▶ **Directions for this task**
Give the data a second time, exactly and in full.

(Records drawn from a dataset)
★ ★ ★

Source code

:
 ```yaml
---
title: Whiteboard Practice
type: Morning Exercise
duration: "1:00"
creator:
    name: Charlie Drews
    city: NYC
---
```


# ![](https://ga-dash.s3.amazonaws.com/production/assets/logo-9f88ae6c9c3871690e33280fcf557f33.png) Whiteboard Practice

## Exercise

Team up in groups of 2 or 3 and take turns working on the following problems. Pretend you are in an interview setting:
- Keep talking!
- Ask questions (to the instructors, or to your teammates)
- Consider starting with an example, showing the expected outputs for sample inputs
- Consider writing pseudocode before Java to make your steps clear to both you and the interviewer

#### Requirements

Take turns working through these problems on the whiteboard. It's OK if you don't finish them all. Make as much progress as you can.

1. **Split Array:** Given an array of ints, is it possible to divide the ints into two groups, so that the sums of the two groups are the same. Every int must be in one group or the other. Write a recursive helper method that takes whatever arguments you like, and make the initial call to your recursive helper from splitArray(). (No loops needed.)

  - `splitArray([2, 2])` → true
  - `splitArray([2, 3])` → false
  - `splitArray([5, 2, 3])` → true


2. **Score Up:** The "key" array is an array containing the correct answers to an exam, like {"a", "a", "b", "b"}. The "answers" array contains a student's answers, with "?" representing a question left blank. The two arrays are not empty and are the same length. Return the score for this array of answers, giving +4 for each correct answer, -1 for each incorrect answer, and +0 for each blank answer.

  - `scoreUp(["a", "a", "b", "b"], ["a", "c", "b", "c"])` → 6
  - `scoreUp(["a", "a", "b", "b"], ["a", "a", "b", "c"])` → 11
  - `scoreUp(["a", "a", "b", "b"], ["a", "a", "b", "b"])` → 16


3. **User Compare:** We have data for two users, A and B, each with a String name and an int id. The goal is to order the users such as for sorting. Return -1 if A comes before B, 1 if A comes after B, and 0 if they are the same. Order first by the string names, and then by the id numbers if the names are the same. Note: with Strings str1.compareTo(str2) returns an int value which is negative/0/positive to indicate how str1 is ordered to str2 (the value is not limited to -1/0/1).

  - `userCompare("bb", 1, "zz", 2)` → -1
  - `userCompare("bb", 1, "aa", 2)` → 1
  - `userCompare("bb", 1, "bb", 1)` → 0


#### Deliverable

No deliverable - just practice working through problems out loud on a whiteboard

★ ★ ★

▶ **The completed task**
Source code

:
 ```yaml
---
title: Whiteboard Practice
type: Morning Exercise
duration: "1:00"
creator:
    name: Charlie Drews
    city: NYC
---
```


# ![](https://ga-dash.s3.amazonaws.com/production/assets/logo-9f88ae6c9c3871690e33280fcf557f33.png) Whiteboard Practice

## Exercise

Team up in groups of 2 or 3 and take turns working on the following problems. Pretend you are in an interview setting:
- Keep talking!
- Ask questions (to the instructors, or to your teammates)
- Consider starting with an example, showing the expected outputs for sample inputs
- Consider writing pseudocode before Java to make your steps clear to both you and the interviewer

#### Requirements

Take turns working through these problems on the whiteboard. It's OK if you don't finish them all. Make as much progress as you can.

1. **Split Array:** Given an array of ints, is it possible to divide the ints into two groups, so that the sums of the two groups are the same. Every int must be in one group or the other. Write a recursive helper method that takes whatever arguments you like, and make the initial call to your recursive helper from splitArray(). (No loops needed.)

  - `splitArray([2, 2])` → true
  - `splitArray([2, 3])` → false
  - `splitArray([5, 2, 3])` → true


2. **Score Up:** The "key" array is an array containing the correct answers to an exam, like {"a", "a", "b", "b"}. The "answers" array contains a student's answers, with "?" representing a question left blank. The two arrays are not empty and are the same length. Return the score for this array of answers, giving +4 for each correct answer, -1 for each incorrect answer, and +0 for each blank answer.

  - `scoreUp(["a", "a", "b", "b"], ["a", "c", "b", "c"])` → 6
  - `scoreUp(["a", "a", "b", "b"], ["a", "a", "b", "c"])` → 11
  - `scoreUp(["a", "a", "b", "b"], ["a", "a", "b", "b"])` → 16


3. **User Compare:** We have data for two users, A and B, each with a String name and an int id. The goal is to order the users such as for sorting. Return -1 if A comes before B, 1 if A comes after B, and 0 if they are the same. Order first by the string names, and then by the id numbers if the names are the same. Note: with Strings str1.compareTo(str2) returns an int value which is negative/0/positive to indicate how str1 is ordered to str2 (the value is not limited to -1/0/1).

  - `userCompare("bb", 1, "zz", 2)` → -1
  - `userCompare("bb", 1, "aa", 2)` → 1
  - `userCompare("bb", 1, "bb", 1)` → 0


#### Deliverable

No deliverable - just practice working through problems out loud on a whiteboard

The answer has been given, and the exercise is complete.